Retype the complete listing without any change.

WORKING DATA:

[Start of Attachment]

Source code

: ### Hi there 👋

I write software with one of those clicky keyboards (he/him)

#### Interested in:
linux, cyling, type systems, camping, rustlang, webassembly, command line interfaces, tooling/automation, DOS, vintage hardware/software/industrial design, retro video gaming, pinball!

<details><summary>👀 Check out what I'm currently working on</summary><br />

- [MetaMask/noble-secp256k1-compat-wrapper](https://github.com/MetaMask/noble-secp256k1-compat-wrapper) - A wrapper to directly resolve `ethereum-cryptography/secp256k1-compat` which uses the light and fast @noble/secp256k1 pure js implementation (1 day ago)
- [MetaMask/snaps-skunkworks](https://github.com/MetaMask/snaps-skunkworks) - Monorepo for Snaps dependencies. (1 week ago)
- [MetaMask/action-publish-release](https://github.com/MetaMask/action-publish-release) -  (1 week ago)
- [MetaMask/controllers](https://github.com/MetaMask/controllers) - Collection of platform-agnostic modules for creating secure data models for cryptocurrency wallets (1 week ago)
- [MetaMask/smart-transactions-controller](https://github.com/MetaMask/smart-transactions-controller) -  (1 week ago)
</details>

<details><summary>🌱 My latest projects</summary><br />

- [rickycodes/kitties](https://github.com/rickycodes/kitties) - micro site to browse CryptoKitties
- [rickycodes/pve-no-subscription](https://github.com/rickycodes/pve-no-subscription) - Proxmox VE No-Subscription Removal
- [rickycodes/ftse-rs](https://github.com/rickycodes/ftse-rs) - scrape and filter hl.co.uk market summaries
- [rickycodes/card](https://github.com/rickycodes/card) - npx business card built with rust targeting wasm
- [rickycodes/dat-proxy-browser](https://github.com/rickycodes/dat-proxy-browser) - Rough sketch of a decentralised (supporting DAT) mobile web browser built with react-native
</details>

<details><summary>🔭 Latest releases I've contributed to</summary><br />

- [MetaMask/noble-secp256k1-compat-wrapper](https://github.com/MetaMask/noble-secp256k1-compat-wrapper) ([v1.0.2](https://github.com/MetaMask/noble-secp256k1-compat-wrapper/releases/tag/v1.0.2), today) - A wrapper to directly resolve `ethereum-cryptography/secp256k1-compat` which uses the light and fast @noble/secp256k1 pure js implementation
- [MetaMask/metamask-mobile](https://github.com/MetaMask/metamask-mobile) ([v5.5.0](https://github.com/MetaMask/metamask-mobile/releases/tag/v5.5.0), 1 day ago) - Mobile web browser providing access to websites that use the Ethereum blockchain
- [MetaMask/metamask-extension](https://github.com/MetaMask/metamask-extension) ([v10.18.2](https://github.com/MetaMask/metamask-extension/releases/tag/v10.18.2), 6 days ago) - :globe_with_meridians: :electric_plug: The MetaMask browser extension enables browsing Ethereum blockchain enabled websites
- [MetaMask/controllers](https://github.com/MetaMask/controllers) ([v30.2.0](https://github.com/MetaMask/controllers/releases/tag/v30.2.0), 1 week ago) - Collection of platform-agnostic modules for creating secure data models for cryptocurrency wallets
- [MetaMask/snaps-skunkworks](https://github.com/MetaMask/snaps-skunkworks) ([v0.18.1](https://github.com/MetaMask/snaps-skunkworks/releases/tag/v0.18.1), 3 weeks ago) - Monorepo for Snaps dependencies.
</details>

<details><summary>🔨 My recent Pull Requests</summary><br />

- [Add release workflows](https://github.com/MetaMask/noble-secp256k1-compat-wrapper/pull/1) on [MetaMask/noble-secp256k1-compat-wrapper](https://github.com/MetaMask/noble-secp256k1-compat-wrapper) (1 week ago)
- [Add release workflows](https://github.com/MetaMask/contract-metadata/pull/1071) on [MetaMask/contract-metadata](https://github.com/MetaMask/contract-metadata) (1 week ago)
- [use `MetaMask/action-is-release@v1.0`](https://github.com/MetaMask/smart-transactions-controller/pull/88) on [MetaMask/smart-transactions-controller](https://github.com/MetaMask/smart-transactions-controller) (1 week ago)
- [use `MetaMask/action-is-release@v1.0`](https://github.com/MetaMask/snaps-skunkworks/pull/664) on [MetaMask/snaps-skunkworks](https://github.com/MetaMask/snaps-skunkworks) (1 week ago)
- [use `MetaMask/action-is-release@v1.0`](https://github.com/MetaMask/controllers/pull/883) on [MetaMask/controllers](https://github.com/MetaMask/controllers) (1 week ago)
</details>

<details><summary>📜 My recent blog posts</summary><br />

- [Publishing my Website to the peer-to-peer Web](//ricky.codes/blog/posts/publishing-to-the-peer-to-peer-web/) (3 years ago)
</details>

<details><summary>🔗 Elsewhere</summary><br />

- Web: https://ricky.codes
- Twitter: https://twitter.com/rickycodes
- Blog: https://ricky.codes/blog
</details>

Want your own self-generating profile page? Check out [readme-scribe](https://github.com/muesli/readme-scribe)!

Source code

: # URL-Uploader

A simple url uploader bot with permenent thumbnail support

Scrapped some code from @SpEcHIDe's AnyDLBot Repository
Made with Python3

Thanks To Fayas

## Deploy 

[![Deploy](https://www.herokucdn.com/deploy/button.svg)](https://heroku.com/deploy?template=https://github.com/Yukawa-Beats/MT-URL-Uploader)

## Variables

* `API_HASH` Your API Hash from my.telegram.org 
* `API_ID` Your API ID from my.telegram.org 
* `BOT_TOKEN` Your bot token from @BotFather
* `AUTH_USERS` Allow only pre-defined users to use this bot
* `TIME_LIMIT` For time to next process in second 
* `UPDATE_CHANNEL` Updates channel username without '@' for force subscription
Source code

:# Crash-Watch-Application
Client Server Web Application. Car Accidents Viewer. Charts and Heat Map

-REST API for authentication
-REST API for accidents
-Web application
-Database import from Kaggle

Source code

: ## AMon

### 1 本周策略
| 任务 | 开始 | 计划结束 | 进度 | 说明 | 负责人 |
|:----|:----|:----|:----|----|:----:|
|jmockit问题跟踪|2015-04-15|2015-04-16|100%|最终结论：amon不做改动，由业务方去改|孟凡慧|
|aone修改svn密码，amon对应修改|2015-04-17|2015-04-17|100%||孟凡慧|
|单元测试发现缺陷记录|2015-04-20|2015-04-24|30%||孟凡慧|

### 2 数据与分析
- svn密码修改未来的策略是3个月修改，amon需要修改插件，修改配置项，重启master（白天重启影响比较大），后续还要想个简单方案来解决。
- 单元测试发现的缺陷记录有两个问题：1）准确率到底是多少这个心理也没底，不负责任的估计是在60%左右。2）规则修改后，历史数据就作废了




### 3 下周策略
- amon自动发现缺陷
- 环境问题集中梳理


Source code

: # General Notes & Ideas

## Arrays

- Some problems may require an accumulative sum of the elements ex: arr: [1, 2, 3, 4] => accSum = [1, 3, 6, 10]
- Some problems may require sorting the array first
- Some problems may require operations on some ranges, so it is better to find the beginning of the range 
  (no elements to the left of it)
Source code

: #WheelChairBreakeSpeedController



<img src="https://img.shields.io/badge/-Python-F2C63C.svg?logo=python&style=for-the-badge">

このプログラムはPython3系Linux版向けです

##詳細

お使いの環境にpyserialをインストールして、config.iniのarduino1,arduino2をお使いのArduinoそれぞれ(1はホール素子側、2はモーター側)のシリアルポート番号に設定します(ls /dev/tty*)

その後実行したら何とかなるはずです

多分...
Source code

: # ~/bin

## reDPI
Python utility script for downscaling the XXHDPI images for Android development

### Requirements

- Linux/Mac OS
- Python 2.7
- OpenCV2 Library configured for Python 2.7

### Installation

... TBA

[End of Attachment]

EXERCISE RESPONSE:
Source code

: ### Hi there 👋

I write software with one of those clicky keyboards (he/him)

#### Interested in:
linux, cyling, type systems, camping, rustlang, webassembly, command line interfaces, tooling/automation, DOS, vintage hardware/software/industrial design, retro video gaming, pinball!

<details><summary>👀 Check out what I'm currently working on</summary><br />

- [MetaMask/noble-secp256k1-compat-wrapper](https://github.com/MetaMask/noble-secp256k1-compat-wrapper) - A wrapper to directly resolve `ethereum-cryptography/secp256k1-compat` which uses the light and fast @noble/secp256k1 pure js implementation (1 day ago)
- [MetaMask/snaps-skunkworks](https://github.com/MetaMask/snaps-skunkworks) - Monorepo for Snaps dependencies. (1 week ago)
- [MetaMask/action-publish-release](https://github.com/MetaMask/action-publish-release) -  (1 week ago)
- [MetaMask/controllers](https://github.com/MetaMask/controllers) - Collection of platform-agnostic modules for creating secure data models for cryptocurrency wallets (1 week ago)
- [MetaMask/smart-transactions-controller](https://github.com/MetaMask/smart-transactions-controller) -  (1 week ago)
</details>

<details><summary>🌱 My latest projects</summary><br />

- [rickycodes/kitties](https://github.com/rickycodes/kitties) - micro site to browse CryptoKitties
- [rickycodes/pve-no-subscription](https://github.com/rickycodes/pve-no-subscription) - Proxmox VE No-Subscription Removal
- [rickycodes/ftse-rs](https://github.com/rickycodes/ftse-rs) - scrape and filter hl.co.uk market summaries
- [rickycodes/card](https://github.com/rickycodes/card) - npx business card built with rust targeting wasm
- [rickycodes/dat-proxy-browser](https://github.com/rickycodes/dat-proxy-browser) - Rough sketch of a decentralised (supporting DAT) mobile web browser built with react-native
</details>

<details><summary>🔭 Latest releases I've contributed to</summary><br />

- [MetaMask/noble-secp256k1-compat-wrapper](https://github.com/MetaMask/noble-secp256k1-compat-wrapper) ([v1.0.2](https://github.com/MetaMask/noble-secp256k1-compat-wrapper/releases/tag/v1.0.2), today) - A wrapper to directly resolve `ethereum-cryptography/secp256k1-compat` which uses the light and fast @noble/secp256k1 pure js implementation
- [MetaMask/metamask-mobile](https://github.com/MetaMask/metamask-mobile) ([v5.5.0](https://github.com/MetaMask/metamask-mobile/releases/tag/v5.5.0), 1 day ago) - Mobile web browser providing access to websites that use the Ethereum blockchain
- [MetaMask/metamask-extension](https://github.com/MetaMask/metamask-extension) ([v10.18.2](https://github.com/MetaMask/metamask-extension/releases/tag/v10.18.2), 6 days ago) - :globe_with_meridians: :electric_plug: The MetaMask browser extension enables browsing Ethereum blockchain enabled websites
- [MetaMask/controllers](https://github.com/MetaMask/controllers) ([v30.2.0](https://github.com/MetaMask/controllers/releases/tag/v30.2.0), 1 week ago) - Collection of platform-agnostic modules for creating secure data models for cryptocurrency wallets
- [MetaMask/snaps-skunkworks](https://github.com/MetaMask/snaps-skunkworks) ([v0.18.1](https://github.com/MetaMask/snaps-skunkworks/releases/tag/v0.18.1), 3 weeks ago) - Monorepo for Snaps dependencies.
</details>

<details><summary>🔨 My recent Pull Requests</summary><br />

- [Add release workflows](https://github.com/MetaMask/noble-secp256k1-compat-wrapper/pull/1) on [MetaMask/noble-secp256k1-compat-wrapper](https://github.com/MetaMask/noble-secp256k1-compat-wrapper) (1 week ago)
- [Add release workflows](https://github.com/MetaMask/contract-metadata/pull/1071) on [MetaMask/contract-metadata](https://github.com/MetaMask/contract-metadata) (1 week ago)
- [use `MetaMask/action-is-release@v1.0`](https://github.com/MetaMask/smart-transactions-controller/pull/88) on [MetaMask/smart-transactions-controller](https://github.com/MetaMask/smart-transactions-controller) (1 week ago)
- [use `MetaMask/action-is-release@v1.0`](https://github.com/MetaMask/snaps-skunkworks/pull/664) on [MetaMask/snaps-skunkworks](https://github.com/MetaMask/snaps-skunkworks) (1 week ago)
- [use `MetaMask/action-is-release@v1.0`](https://github.com/MetaMask/controllers/pull/883) on [MetaMask/controllers](https://github.com/MetaMask/controllers) (1 week ago)
</details>

<details><summary>📜 My recent blog posts</summary><br />

- [Publishing my Website to the peer-to-peer Web](//ricky.codes/blog/posts/publishing-to-the-peer-to-peer-web/) (3 years ago)
</details>

<details><summary>🔗 Elsewhere</summary><br />

- Web: https://ricky.codes
- Twitter: https://twitter.com/rickycodes
- Blog: https://ricky.codes/blog
</details>

Want your own self-generating profile page? Check out [readme-scribe](https://github.com/muesli/readme-scribe)!

Source code

: # URL-Uploader

A simple url uploader bot with permenent thumbnail support

Scrapped some code from @SpEcHIDe's AnyDLBot Repository
Made with Python3

Thanks To Fayas

## Deploy 

[![Deploy](https://www.herokucdn.com/deploy/button.svg)](https://heroku.com/deploy?template=https://github.com/Yukawa-Beats/MT-URL-Uploader)

## Variables

* `API_HASH` Your API Hash from my.telegram.org 
* `API_ID` Your API ID from my.telegram.org 
* `BOT_TOKEN` Your bot token from @BotFather
* `AUTH_USERS` Allow only pre-defined users to use this bot
* `TIME_LIMIT` For time to next process in second 
* `UPDATE_CHANNEL` Updates channel username without '@' for force subscription
Source code

:# Crash-Watch-Application
Client Server Web Application. Car Accidents Viewer. Charts and Heat Map

-REST API for authentication
-REST API for accidents
-Web application
-Database import from Kaggle

Source code

: ## AMon

### 1 本周策略
| 任务 | 开始 | 计划结束 | 进度 | 说明 | 负责人 |
|:----|:----|:----|:----|----|:----:|
|jmockit问题跟踪|2015-04-15|2015-04-16|100%|最终结论：amon不做改动，由业务方去改|孟凡慧|
|aone修改svn密码，amon对应修改|2015-04-17|2015-04-17|100%||孟凡慧|
|单元测试发现缺陷记录|2015-04-20|2015-04-24|30%||孟凡慧|

### 2 数据与分析
- svn密码修改未来的策略是3个月修改，amon需要修改插件，修改配置项，重启master（白天重启影响比较大），后续还要想个简单方案来解决。
- 单元测试发现的缺陷记录有两个问题：1）准确率到底是多少这个心理也没底，不负责任的估计是在60%左右。2）规则修改后，历史数据就作废了




### 3 下周策略
- amon自动发现缺陷
- 环境问题集中梳理


Source code

: # General Notes & Ideas

## Arrays

- Some problems may require an accumulative sum of the elements ex: arr: [1, 2, 3, 4] => accSum = [1, 3, 6, 10]
- Some problems may require sorting the array first
- Some problems may require operations on some ranges, so it is better to find the beginning of the range 
  (no elements to the left of it)
Source code

: #WheelChairBreakeSpeedController



<img src="https://img.shields.io/badge/-Python-F2C63C.svg?logo=python&style=for-the-badge">

このプログラムはPython3系Linux版向けです

##詳細

お使いの環境にpyserialをインストールして、config.iniのarduino1,arduino2をお使いのArduinoそれぞれ(1はホール素子側、2はモーター側)のシリアルポート番号に設定します(ls /dev/tty*)

その後実行したら何とかなるはずです

多分...
Source code

: # ~/bin

## reDPI
Python utility script for downscaling the XXHDPI images for Android development

### Requirements

- Linux/Mac OS
- Python 2.7
- OpenCV2 Library configured for Python 2.7

### Installation

... TBA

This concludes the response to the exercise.